Sınırın Etkileri: Göç, Ticaret ve Güvenlik
2011 yılında Suriye'de başlayan iç savaş sonrası yüz binlerce Suriyeli, güvenli liman arayışıyla Türkiye sınırına dayandı. Bu süreçte Kilis, göç hareketlerinin merkezinde yer aldı. Kilis nüfusu yaklaşık 140 bin olmasına rağmen, şehirdeki Suriyeli mülteci sayısı bir dönem 130 bini aştı. Bu oran, dünyada mülteci nüfusunun yerli nüfusu geçtiği nadir şehir örneklerinden biri oldu ve Kilis’e 2016 yılında Birleşmiş Milletler tarafından “Nobel Barış Ödülü'ne aday gösterilen şehir” unvanı kazandırdı.
Ancak göçün yanında ticaret de sınırın önemli bir parçası oldu. Öncüpınar Gümrük Kapısı’ndan yapılan geçişler, hem insani yardım malzemelerinin hem de bazı ticari ürünlerin geçişi açısından kilit rol oynadı. Türkiye’nin Suriye’nin kuzeyine yaptığı insani yardımların büyük bölümü bu kapıdan ulaştırıldı.
Kilis’te Yaşam: Sınırın Gölgesinde Bir Şehir
Sınırda olmanın getirdiği zorluklar, zaman zaman Kilis halkının gündelik yaşamını doğrudan etkiledi. Suriye'deki terör örgütlerinin Türkiye tarafına düzenlediği roketli saldırılar, en çok Kilis’i hedef aldı. 2016 yılında yaşanan saldırılar sonucu çok sayıda sivil hayatını kaybetmiş, kentte ciddi tedirginlik oluşmuştu. Ancak Türk Silahlı Kuvvetleri’nin sınır ötesi operasyonlarıyla bu tehditler büyük ölçüde bertaraf edildi.
Kilis Valiliği ve yerel yönetimlerin çalışmalarıyla şehirde güvenlik yeniden sağlandı. Sığınmacılara yönelik eğitim, sağlık ve sosyal destek hizmetleri artırıldı. Aynı zamanda sınırda kurulan modern gözetim sistemleri, kaçakçılığın ve yasa dışı geçişlerin önüne geçilmesinde etkili oldu.
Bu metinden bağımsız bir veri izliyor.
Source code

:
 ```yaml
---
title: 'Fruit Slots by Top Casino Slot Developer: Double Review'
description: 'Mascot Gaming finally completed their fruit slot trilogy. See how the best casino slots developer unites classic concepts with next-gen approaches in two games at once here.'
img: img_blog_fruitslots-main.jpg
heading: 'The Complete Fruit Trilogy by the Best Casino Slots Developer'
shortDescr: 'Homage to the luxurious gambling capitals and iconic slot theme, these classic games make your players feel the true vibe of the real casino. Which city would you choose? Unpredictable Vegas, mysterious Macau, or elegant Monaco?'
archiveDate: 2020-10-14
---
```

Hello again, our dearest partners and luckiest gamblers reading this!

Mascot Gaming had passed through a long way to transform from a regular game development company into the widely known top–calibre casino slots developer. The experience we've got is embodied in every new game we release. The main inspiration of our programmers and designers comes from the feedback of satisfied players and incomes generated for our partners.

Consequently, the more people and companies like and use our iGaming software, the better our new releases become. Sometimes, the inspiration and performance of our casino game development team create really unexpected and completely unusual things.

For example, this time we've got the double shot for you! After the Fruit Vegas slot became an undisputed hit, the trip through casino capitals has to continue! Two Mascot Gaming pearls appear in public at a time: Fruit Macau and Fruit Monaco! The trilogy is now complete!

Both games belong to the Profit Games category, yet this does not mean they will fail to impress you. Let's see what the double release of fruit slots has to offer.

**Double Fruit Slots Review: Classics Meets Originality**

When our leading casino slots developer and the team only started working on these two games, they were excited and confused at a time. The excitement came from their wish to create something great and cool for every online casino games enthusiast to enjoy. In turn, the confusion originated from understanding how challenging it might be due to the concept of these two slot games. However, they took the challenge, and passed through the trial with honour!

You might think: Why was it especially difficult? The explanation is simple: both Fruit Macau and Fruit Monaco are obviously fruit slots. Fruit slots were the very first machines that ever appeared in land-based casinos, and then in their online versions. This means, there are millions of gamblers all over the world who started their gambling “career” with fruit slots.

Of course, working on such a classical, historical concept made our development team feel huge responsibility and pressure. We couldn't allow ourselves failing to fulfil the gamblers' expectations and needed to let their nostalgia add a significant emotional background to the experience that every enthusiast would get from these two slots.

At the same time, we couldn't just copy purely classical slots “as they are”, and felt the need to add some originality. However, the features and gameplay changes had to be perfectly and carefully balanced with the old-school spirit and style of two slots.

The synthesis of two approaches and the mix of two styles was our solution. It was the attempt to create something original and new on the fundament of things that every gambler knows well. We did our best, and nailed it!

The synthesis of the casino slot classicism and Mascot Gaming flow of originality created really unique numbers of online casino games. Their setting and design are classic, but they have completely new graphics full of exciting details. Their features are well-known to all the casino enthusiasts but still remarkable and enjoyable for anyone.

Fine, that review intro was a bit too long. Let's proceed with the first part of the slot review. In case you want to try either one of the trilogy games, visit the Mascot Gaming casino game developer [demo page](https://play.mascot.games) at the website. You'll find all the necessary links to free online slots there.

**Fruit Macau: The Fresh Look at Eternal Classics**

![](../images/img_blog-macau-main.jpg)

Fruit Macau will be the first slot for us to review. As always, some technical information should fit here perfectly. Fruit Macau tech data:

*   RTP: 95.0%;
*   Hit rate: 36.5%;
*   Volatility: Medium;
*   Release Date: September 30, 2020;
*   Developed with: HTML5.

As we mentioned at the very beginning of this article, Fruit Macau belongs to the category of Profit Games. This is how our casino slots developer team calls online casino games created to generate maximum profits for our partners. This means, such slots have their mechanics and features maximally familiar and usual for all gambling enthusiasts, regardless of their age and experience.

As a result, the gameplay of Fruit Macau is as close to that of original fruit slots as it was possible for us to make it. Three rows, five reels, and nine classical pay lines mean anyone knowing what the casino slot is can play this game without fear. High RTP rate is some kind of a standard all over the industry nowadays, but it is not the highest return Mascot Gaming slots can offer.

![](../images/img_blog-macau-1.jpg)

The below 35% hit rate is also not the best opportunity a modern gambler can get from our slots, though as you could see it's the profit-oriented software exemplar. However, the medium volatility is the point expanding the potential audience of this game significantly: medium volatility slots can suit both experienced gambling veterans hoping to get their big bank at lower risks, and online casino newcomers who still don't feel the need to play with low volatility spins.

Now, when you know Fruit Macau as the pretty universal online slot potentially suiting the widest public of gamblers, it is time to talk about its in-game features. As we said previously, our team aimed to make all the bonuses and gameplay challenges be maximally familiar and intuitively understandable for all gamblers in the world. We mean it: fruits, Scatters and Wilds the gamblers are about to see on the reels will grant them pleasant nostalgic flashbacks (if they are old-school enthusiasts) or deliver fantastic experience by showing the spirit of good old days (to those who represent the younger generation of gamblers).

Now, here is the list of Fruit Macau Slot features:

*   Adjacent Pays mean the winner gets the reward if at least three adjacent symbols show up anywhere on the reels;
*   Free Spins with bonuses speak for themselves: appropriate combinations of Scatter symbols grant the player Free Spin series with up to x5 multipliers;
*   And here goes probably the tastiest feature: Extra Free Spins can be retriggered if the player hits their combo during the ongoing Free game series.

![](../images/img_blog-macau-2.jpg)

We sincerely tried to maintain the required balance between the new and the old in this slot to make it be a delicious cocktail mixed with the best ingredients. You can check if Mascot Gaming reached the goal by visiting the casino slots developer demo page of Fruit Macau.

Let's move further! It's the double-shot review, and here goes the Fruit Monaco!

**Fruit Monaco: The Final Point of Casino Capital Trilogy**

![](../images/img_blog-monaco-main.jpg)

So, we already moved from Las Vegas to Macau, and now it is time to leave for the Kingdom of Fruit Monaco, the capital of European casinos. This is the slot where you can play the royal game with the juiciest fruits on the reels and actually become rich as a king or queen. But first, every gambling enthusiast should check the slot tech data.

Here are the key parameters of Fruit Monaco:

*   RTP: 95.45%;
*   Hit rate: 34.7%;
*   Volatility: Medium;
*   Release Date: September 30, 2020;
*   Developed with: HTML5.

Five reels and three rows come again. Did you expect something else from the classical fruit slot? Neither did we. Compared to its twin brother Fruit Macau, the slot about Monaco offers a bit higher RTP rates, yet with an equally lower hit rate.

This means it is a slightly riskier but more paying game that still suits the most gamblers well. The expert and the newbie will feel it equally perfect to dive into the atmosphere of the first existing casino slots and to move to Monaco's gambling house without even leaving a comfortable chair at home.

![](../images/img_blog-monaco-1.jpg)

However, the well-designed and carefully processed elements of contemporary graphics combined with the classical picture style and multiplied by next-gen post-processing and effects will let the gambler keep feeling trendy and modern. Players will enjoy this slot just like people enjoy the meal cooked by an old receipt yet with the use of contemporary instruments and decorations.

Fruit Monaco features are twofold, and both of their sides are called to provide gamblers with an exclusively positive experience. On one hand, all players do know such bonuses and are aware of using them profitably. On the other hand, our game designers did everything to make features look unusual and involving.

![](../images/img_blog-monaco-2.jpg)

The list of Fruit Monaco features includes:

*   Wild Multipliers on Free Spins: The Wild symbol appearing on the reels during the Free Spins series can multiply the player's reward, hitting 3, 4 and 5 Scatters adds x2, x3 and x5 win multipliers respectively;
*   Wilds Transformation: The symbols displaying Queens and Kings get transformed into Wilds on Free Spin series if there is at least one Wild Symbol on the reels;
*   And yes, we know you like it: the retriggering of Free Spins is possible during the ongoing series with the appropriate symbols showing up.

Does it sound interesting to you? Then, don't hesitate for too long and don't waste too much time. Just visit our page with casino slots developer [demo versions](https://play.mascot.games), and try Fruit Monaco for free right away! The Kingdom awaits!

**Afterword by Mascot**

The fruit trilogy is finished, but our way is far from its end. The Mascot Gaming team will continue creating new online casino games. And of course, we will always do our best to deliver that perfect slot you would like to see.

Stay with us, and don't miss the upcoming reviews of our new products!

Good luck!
Bugün Kilis: Umut ve İyileşme
Günümüzde Kilis, sınırda olmanın getirdiği sorunları büyük ölçüde aşmış bir şehir görünümünde. Suriye ile olan sınır hattı, artık kontrollü geçişlerin ve yardım koridorlarının merkezi konumunda. Şehirdeki Suriyelilerin bir kısmı geri dönüş yaparken, kalanlar ise topluma uyum sürecine dahil ediliyor. Kilis Üniversitesi’nin Suriyeli öğrencilere verdiği destek, sosyal uyumun önemli adımlarından biri olarak öne çıkıyor.
Ayrıca sınırda kurulan yeni ticaret merkezleri ve lojistik alanlar, Kilis’in ekonomik potansiyelini artırmaya başladı. Hem yerel halk hem de iş dünyası için yeni fırsatlar doğdu.
Sonuç: Sınırda Yaşamak, Dayanışmayı Öğretti
Kilis, yalnızca bir sınır ili değil; aynı zamanda Türkiye'nin vicdanı, misafirperverliğin ve dayanışmanın sembolü haline geldi. Suriye sınırına bu kadar yakın bir şehir olmanın getirdiği zorluklar kadar, sağladığı dersler de var: Kriz zamanlarında birlik olmak, yardımlaşmak ve birlikte yaşamanın yollarını aramak.
Kilis’in sınırda oluşu, onu sadece harita üzerindeki bir nokta yapmıyor. Aynı zamanda bölgesel politikanın, insan haklarının ve göç olgusunun tam kalbine yerleştiriyor.